Thursday, October 1, 2009

Forgiveness Biscuits

I'm stuck... As some of you might know it. The wedding plans have to be put on a hold.. Its cold war time again.. I really wonder how long this is going to last.. its almost 2 weeks. I'm tired... Why must a wedding be so difficult? Why can't moving out be a celebration? I wonder if most people have forgotten what's a marriage. Its as though everything we are doing from the house to the ceremony is for people. I wish I could just walk up get married and move off. Mebbe its just too much symbolism and most people for get (Which leads to all these extra recovenant marraige ceremony)

Hmmm its ironic though reading through Joseph... seeing the whole favouritism thing affect my dad and his brother.. reminds me of Jacob and Esau. The seperation and not coming back. Looking back at my parents leaving the family and ignoring their parents... Well.. it seems like its now my turn to do such things. The only difference perhaps that this is not what I really hope to happen. God is speaking and as I walked to the shop and collected the mooncakes for Deb, i remembered sharing during staff worship sometime back on forgiveness biscuits.
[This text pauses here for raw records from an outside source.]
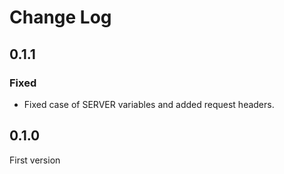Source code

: # Change Log

## 0.1.1

### Fixed

- Fixed case of SERVER variables and added request headers.

## 0.1.0

First version
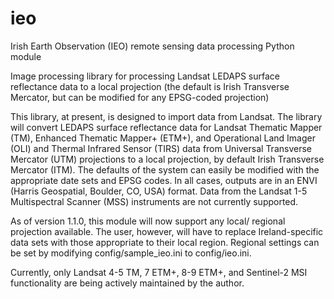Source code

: # ieo
Irish Earth Observation (IEO) remote sensing data processing Python module

Image processing library for processing Landsat LEDAPS surface reflectance data to a local projection (the default is Irish Transverse Mercator, but can be modified for any EPSG-coded projection)

This library, at present, is designed to import data from Landsat. The library will convert LEDAPS surface reflectance data for Landsat Thematic Mapper (TM), Enhanced Thematic Mapper+ (ETM+), and Operational Land Imager (OLI) and Thermal Infrared Sensor (TIRS) data from Universal Transverse Mercator (UTM) projections to a local projection, by default Irish Transverse Mercator (ITM). The defaults of the system can easily be modified with the appropriate date sets and EPSG codes. In all cases, outputs are in an ENVI (Harris Geospatial, Boulder, CO, USA) format. Data from the Landsat 1-5 Multispectral Scanner (MSS) instruments are not currently supported.

As of version 1.1.0, this module will now support any local/ regional projection available. The user, however, will have to replace Ireland-specific data sets with those appropriate to their local region. Regional settings can be set by modifying config/sample_ieo.ini to config/ieo.ini.

Currently, only Landsat 4-5 TM, 7 ETM+, 8-9 ETM+, and Sentinel-2 MSI functionality are being actively maintained by the author.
Thye Lee Tau sa piah. If its so possible that i can even go back to the shop and get the biscuits, then mebbe forgiveness is possible. We've got a heritage in this business and i wonder if there were no forgiveness would things be lost? (Am looking back at how Joseph forgave his brothers and in the process preserved the line of Israel)

And so... the day must come where i speak to parents, to enjoy the family once more.. but when can this be?